[Recorded data]
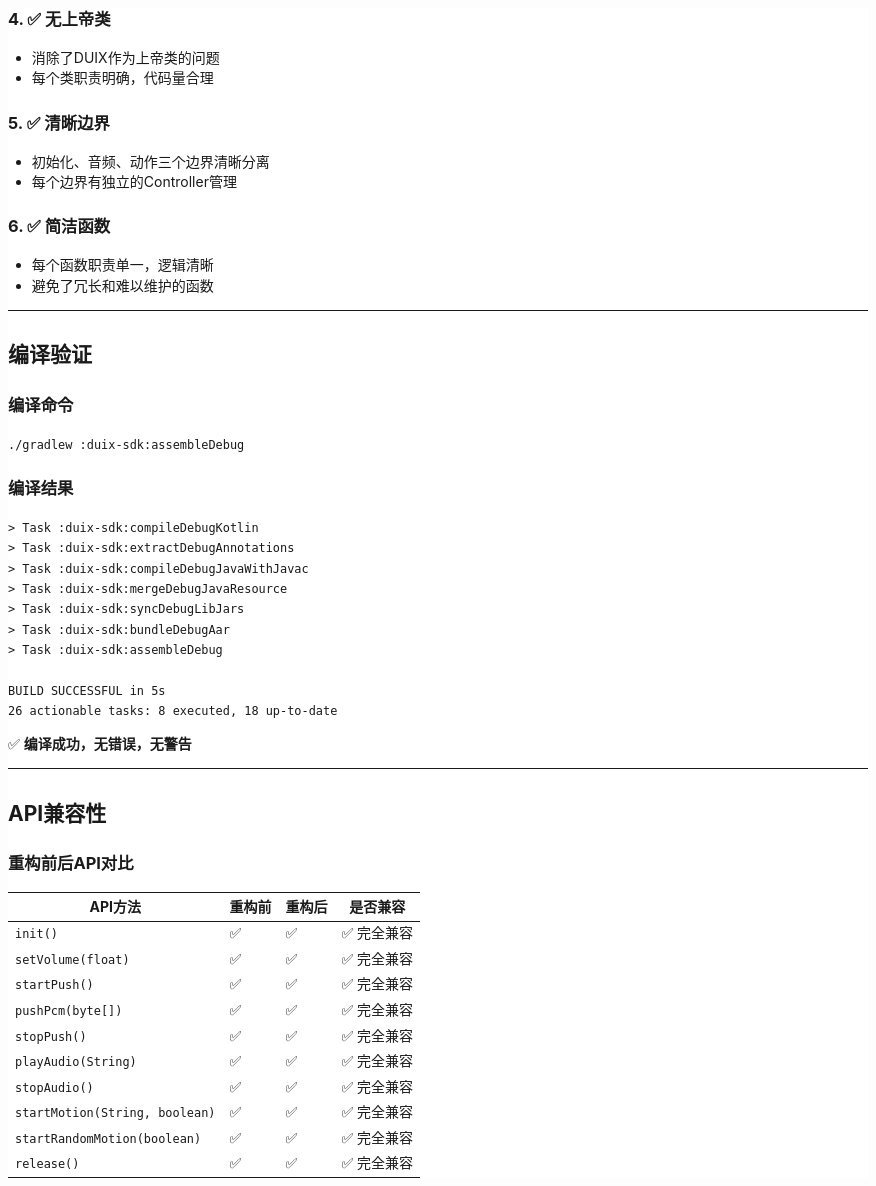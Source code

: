 ### 4. ✅ 无上帝类
- 消除了DUIX作为上帝类的问题
- 每个类职责明确，代码量合理

### 5. ✅ 清晰边界
- 初始化、音频、动作三个边界清晰分离
- 每个边界有独立的Controller管理

### 6. ✅ 简洁函数
- 每个函数职责单一，逻辑清晰
- 避免了冗长和难以维护的函数

---

## 编译验证

### 编译命令
```bash
./gradlew :duix-sdk:assembleDebug
```

### 编译结果
```
> Task :duix-sdk:compileDebugKotlin
> Task :duix-sdk:extractDebugAnnotations
> Task :duix-sdk:compileDebugJavaWithJavac
> Task :duix-sdk:mergeDebugJavaResource
> Task :duix-sdk:syncDebugLibJars
> Task :duix-sdk:bundleDebugAar
> Task :duix-sdk:assembleDebug

BUILD SUCCESSFUL in 5s
26 actionable tasks: 8 executed, 18 up-to-date
```

✅ **编译成功，无错误，无警告**

---

## API兼容性

### 重构前后API对比

| API方法 | 重构前 | 重构后 | 是否兼容 |
|--------|--------|--------|---------|
| `init()` | ✅ | ✅ | ✅ 完全兼容 |
| `setVolume(float)` | ✅ | ✅ | ✅ 完全兼容 |
| `startPush()` | ✅ | ✅ | ✅ 完全兼容 |
| `pushPcm(byte[])` | ✅ | ✅ | ✅ 完全兼容 |
| `stopPush()` | ✅ | ✅ | ✅ 完全兼容 |
| `playAudio(String)` | ✅ | ✅ | ✅ 完全兼容 |
| `stopAudio()` | ✅ | ✅ | ✅ 完全兼容 |
| `startMotion(String, boolean)` | ✅ | ✅ | ✅ 完全兼容 |
| `startRandomMotion(boolean)` | ✅ | ✅ | ✅ 完全兼容 |
| `release()` | ✅ | ✅ | ✅ 完全兼容 |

**Work request:** Starting at the line that contains "- 初始化、音频、动作三个边界清晰分离", reproduce each line through the end of the records exactly, both ends included.

**Answer below:**
- 初始化、音频、动作三个边界清晰分离
- 每个边界有独立的Controller管理

### 6. ✅ 简洁函数
- 每个函数职责单一，逻辑清晰
- 避免了冗长和难以维护的函数

---

## 编译验证

### 编译命令
```bash
./gradlew :duix-sdk:assembleDebug
```

### 编译结果
```
> Task :duix-sdk:compileDebugKotlin
> Task :duix-sdk:extractDebugAnnotations
> Task :duix-sdk:compileDebugJavaWithJavac
> Task :duix-sdk:mergeDebugJavaResource
> Task :duix-sdk:syncDebugLibJars
> Task :duix-sdk:bundleDebugAar
> Task :duix-sdk:assembleDebug

BUILD SUCCESSFUL in 5s
26 actionable tasks: 8 executed, 18 up-to-date
```

✅ **编译成功，无错误，无警告**

---

## API兼容性

### 重构前后API对比

| API方法 | 重构前 | 重构后 | 是否兼容 |
|--------|--------|--------|---------|
| `init()` | ✅ | ✅ | ✅ 完全兼容 |
| `setVolume(float)` | ✅ | ✅ | ✅ 完全兼容 |
| `startPush()` | ✅ | ✅ | ✅ 完全兼容 |
| `pushPcm(byte[])` | ✅ | ✅ | ✅ 完全兼容 |
| `stopPush()` | ✅ | ✅ | ✅ 完全兼容 |
| `playAudio(String)` | ✅ | ✅ | ✅ 完全兼容 |
| `stopAudio()` | ✅ | ✅ | ✅ 完全兼容 |
| `startMotion(String, boolean)` | ✅ | ✅ | ✅ 完全兼容 |
| `startRandomMotion(boolean)` | ✅ | ✅ | ✅ 完全兼容 |
| `release()` | ✅ | ✅ | ✅ 完全兼容 |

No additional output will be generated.